De facto faz-se taipa para o mercado de habitação, que funciona normalmente, seja ela a primeira ou a segunda habitação sendo este tipo de construção pioneiro. É no atraso de Portugal diria, (quase tão preversamente no conceito abstracto e concreto na sua expressão, como Yourcenar) que está a sua grande modernidade.
“ De todas as modificações causadas pelo tempo, nenhuma afecta tanto as estátuas como a alteração do gosto daqueles que as admiram”-Marguerite Yourcenar
Até mesmo na sua expressividade, seja interior ou exterior como por exemplo:A taipa fica à vista ao invés de ser rebocada, no interior irá impor-se um vector de força no seio de todas as paredes brancas…etc
A Taipa, dá-nos uma possibilidade criativa, tanto como na pintura…
O pintor Eduard Hoper oferece-nos essa liberdade de pensar para além das figuras expostas. Que se passa? Será que eles?…,…de que estarão eles a falar?… e a casa? Isto será ruína ou uma ampliação?…Ou será que ainda está em construção?…Será que posso fazer a minha casa apenas com terra.?..Esta utopia alimenta o Homem e é irrelevante quanto à nacionalidade.
O belo texto de Léon Krier L’amour des ruines ou les ruines de l’amour, fez-me lembrar o arquitecto perante o destroço , a pré-existencia… penso, salvo isto ou não, ponho-a em evidência ou integro-a como se nada fosse…sonho.
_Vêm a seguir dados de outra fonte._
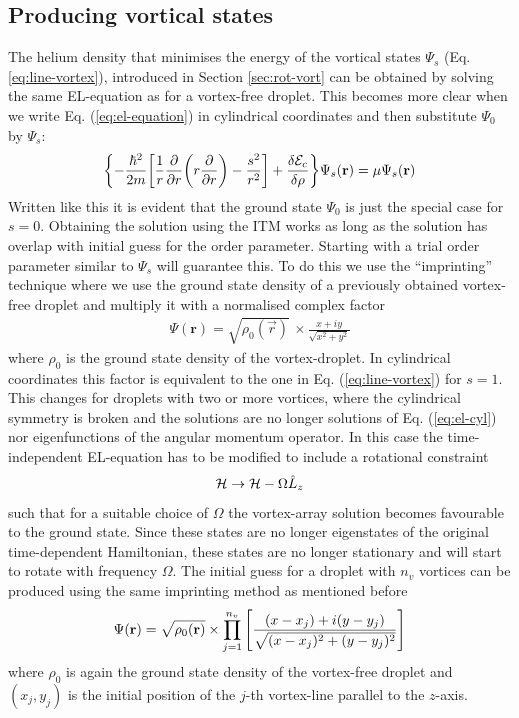 		\subsection{Producing vortical states}\label{sec:vortical-states}
			The helium density that minimises the energy of the vortical states $\Psi_s$ (Eq. \ref{eq:line-vortex}), introduced in Section \ref{sec:rot-vort} can be obtained by solving the same EL-equation as for a vortex-free droplet. This becomes more clear when we write Eq. (\ref{eq:el-equation}) in cylindrical coordinates and then substitute $\Psi_0$ by $\Psi_s$:
			\begin{align}
				\qty{-\frac{\hbar^2}{2m}\qty[\frac{1}{r}\pdv{r}\qty(r\pdv{r})-\frac{s^2}{r^2}]+\fdv{\mathcal{E}_c}{\rho}}\Psi_s(\vec{r}) = \mu\Psi_s(\vec{r}) \label{eq:el-cyl}
			\end{align}
			Written like this it is evident that the ground state $\Psi_0$ is just the special case for $s=0$. Obtaining the solution using the ITM works as long as the solution has overlap with initial guess for the order parameter. Starting with a trial order parameter similar to $\Psi_s$ will guarantee this. To do this we use the ``imprinting'' technique where we use the ground state density of a previously obtained vortex-free droplet and multiply it with a normalised complex factor
			\begin{align}
				\Psi(\mathbf{r}) = \sqrt{\rho_0(\vec{r})} \,\times \frac{x + iy}{\sqrt{x^2 + y^2}} \label{eq28}
			\end{align}
			where $\rho_0$ is the ground state density of the vortex-droplet.  In cylindrical coordinates this factor is equivalent to the one in Eq. (\ref{eq:line-vortex}) for $s=1$.\\ 
			
			This changes for droplets with two or more vortices, where the cylindrical symmetry is broken and the solutions are no longer solutions of Eq. (\ref{eq:el-cyl}) nor eigenfunctions of the angular momentum operator. In this case the time-independent EL-equation has to be modified to include a rotational constraint
			\begin{align}
				{\cal H} \rightarrow {\cal H}-\Omega \hat{L}_z
			\end{align}
			 such that for a suitable choice of $\Omega$ the vortex-array solution becomes favourable to the ground state. Since these states are no longer eigenstates of the original time-dependent Hamiltonian, these states are no longer stationary and will start to rotate with frequency $\Omega$. The initial guess for a droplet with $n_v$ vortices can be produced using the same imprinting method as mentioned before		
			\begin{align}
				\Psi(\mathbf{r})=\sqrt{\rho_0(\vec{r})} \times \prod _{j=1}^{n_v}\left[ {(x-x_j)+i(y-y_j) \over \sqrt{(x-x_j)^2+(y-y_j)^2}}  \right] \label{eq32}
			\end{align}
			where $\rho_0$ is again the ground state density of the vortex-free droplet and $(x_j,y_j)$ is the initial position of the $j$-th vortex-line parallel to the $z$-axis.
E é isso que interessa na Obra, para o arranque do estímulo do projecto e tambem da vida.

A intensidade do percurso artístico e os vectores da criação é que podem ser explicados. E serão sempre diferentes em cada arquitecto. A taipa ajuda a pôr a nossa imaginação em funcionamento - vou fazer um buraco aqui agora, ou depois de construída,- vou fazer um baixo relevo, ou vou usar pigmentos coloridos pela ordem que entender, junto tijolo á vista e reboco ou não, ponho-a lisa ou texturada, posso também caiá-la sem mais. etc. Tambem posso diminuir ou aumentar a espessura, criar mais inércia numa determinada orientação solar. Porque não? Basta-me aumentar o frontal. É a manufactura, o artesanato, mobilidade e a liberdade de criar, basta encontrar empatia com o cliente e os óperários que aliás só têm a ganhar com o vocabulário.
Estamos a usar a técnica ( com toda a possibilidade de introduzir materiais actualissímos, ferro, betão, madeira e por aí fora) para dar valor ao sentido artistico e estético da obra - a Arquitectura!
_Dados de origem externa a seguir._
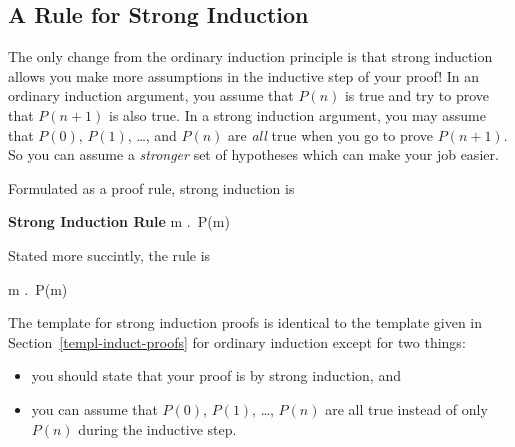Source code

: \subsection{A Rule for Strong Induction}


The only change from the ordinary induction principle is that strong
induction allows you make more assumptions in the inductive step of
your proof!  In an ordinary induction argument, you assume that $P(n)$
is true and try to prove that $P(n+1)$ is also true.  In a strong
induction argument, you may assume that $P(0)$, $P(1)$, \dots, and
$P(n)$ are \emph{all} true when you go to prove $P(n+1)$.  So you can
assume a \emph{stronger} set of hypotheses which can make your job
easier.

Formulated as a proof rule, strong induction is
\begin{rul*} \textbf{Strong Induction Rule}
{\forall m \in \naturals.\, P(m)}
\end{rul*}

Stated more succintly, the rule is
\begin{rul*}%
{\forall m \in \naturals.\, P(m)}
\end{rul*}

The template for strong induction proofs is identical to the template
given in Section~\ref{templ-induct-proofs} for ordinary induction
except for two things:
\begin{itemize}

\item
you should state that your proof is by strong induction, and

\item
you can assume that $P(0)$, $P(1)$, \dots, $P(n)$ are all true instead
of only $P(n)$ during the inductive step.

\end{itemize}

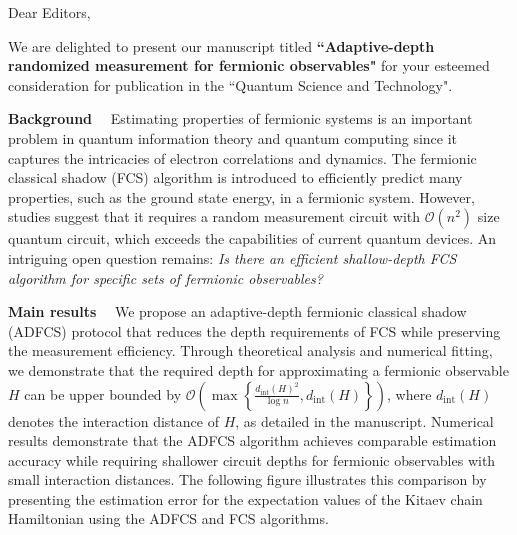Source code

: \documentclass[a4paper, 12pt]{article}
\newcommand{\cbra}[1]{\left\{ #1 \right\}}
\newcommand{\pbra}[1]{\left( #1 \right)}
\begin{document}
\thispagestyle{empty}

\noindent Dear Editors,

\medskip 
\noindent We are delighted to present our manuscript titled \textbf{``Adaptive-depth randomized measurement for fermionic observables"} for your esteemed consideration for publication in the ``Quantum Science and Technology". 

\vspace{8pt}
\noindent \textbf{Background} \ \ Estimating properties of fermionic systems is an important problem in quantum information theory and quantum computing since it captures the intricacies of electron correlations and dynamics. The fermionic classical shadow (FCS) algorithm is introduced to efficiently predict many properties, such as the ground state energy, in a fermionic system. However, studies suggest that it requires a random measurement circuit with $\mathcal{O}(n^2)$ size quantum circuit, which exceeds the capabilities of current quantum devices. An intriguing open question remains: 
\emph{Is there an efficient shallow-depth FCS algorithm for specific sets of fermionic observables?}

\vspace{8pt}
\noindent \textbf{Main results} \ \ 
We propose an adaptive-depth fermionic classical shadow (ADFCS) protocol that reduces the depth requirements of FCS while preserving the measurement efficiency. Through theoretical analysis and numerical fitting, we demonstrate that the required depth for approximating a fermionic observable $H$ can be upper bounded by $\mathcal{O}\pbra{\max\cbra{\frac{d_{\text{int}}(H)^2}{\log n}, d_{\text{int}}(H)}}$, where $d_{\text{int}}(H)$ denotes the interaction distance of $H$, as detailed in the manuscript. Numerical results demonstrate that the ADFCS algorithm achieves comparable estimation accuracy while requiring shallower circuit depths for fermionic observables with small interaction distances. The following figure illustrates this comparison by presenting the estimation error for the expectation values of the Kitaev chain Hamiltonian using the ADFCS and FCS algorithms.
\end{document}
Nunca os arquitectos pensaram tanto na construção e na destruição. Ora a tradição indica-nos e ensina-nos que as casas nascem, vivem e morrem ou falecem. Esta utopia da construção permanente, ser efémera (ou poder ser), ou ser eterna, modifica o conceito de construção e sobretudo de arquitectura. Significa outra utopia, a liberdade plena, a grande mobilidade na taipa, de a modificar para as gerações vindouras, e com um material eterno, fazer o efémero, e ainda outra utopia, aproveitar a mesma matéria fazendo-a renascer. Digamos que a terra, a casa, a arquitectura acompanham as gerações, neste caso até, o mesmo pedaço-matéria-terra. (quase verdade não fosse a legislação do PROT e Parque Natural cercear essa liberdade, duma forma usurária, quanto aos limites de construção, não contemplando minímamente o que é uma área digna e razoável de habitabilidade)
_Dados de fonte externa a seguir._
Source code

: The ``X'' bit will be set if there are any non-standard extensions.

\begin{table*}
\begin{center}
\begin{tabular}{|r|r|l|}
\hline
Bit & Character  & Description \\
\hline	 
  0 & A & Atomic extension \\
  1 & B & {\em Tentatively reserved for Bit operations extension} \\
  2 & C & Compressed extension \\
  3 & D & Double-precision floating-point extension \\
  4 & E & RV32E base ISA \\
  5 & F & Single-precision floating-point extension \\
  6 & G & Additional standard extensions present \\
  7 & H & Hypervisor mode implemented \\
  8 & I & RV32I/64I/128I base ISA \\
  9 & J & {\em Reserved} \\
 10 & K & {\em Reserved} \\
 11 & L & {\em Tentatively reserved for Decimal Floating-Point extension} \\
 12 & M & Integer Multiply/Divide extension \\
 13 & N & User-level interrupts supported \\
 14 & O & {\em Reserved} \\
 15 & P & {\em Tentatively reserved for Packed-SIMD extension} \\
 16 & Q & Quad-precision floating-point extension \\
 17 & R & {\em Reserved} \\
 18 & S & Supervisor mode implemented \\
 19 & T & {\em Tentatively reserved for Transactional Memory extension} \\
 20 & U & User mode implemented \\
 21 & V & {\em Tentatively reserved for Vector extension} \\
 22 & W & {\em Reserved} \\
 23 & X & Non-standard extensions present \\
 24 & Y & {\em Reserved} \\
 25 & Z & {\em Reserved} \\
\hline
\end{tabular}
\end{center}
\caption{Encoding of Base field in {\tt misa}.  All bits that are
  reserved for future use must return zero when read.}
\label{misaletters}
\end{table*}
O que se passa neste momento no litoral alentejano e na nossa contemporaneidade é um movimento de arquitectura que não se baseia apenas em aspectos formais e na expressividade, transcende-os, nasce na ruralidade nos finais do séc. XX, princípios do séc. XXI, mas vem das cidades, das culturas ditas eruditas, ou mais esclarecidas, que vão preservar a memória do tempo, do anónimo, dos diferentes extractos sócio-económicos, etc., que preservam o ambiente, que são preocupadas, pouco consumistas, enfim, um movimento cívico, consciente a que me é indiferente se é por moda ou não. De qualquer modo contribui para o mesmo fim. Sem materiais estranhos à natureza preserva o ambiente. Não gasta energia inutilmente não se impõe, mas absorve a cultura local, respeita e muito lentamente cresce, quase sempre silenciosamente. É em suma, por tudo isto, uma arquitectura contra-corrente, Contemporânea de certeza, - a terra – feminina, cheia de inovação e perfume.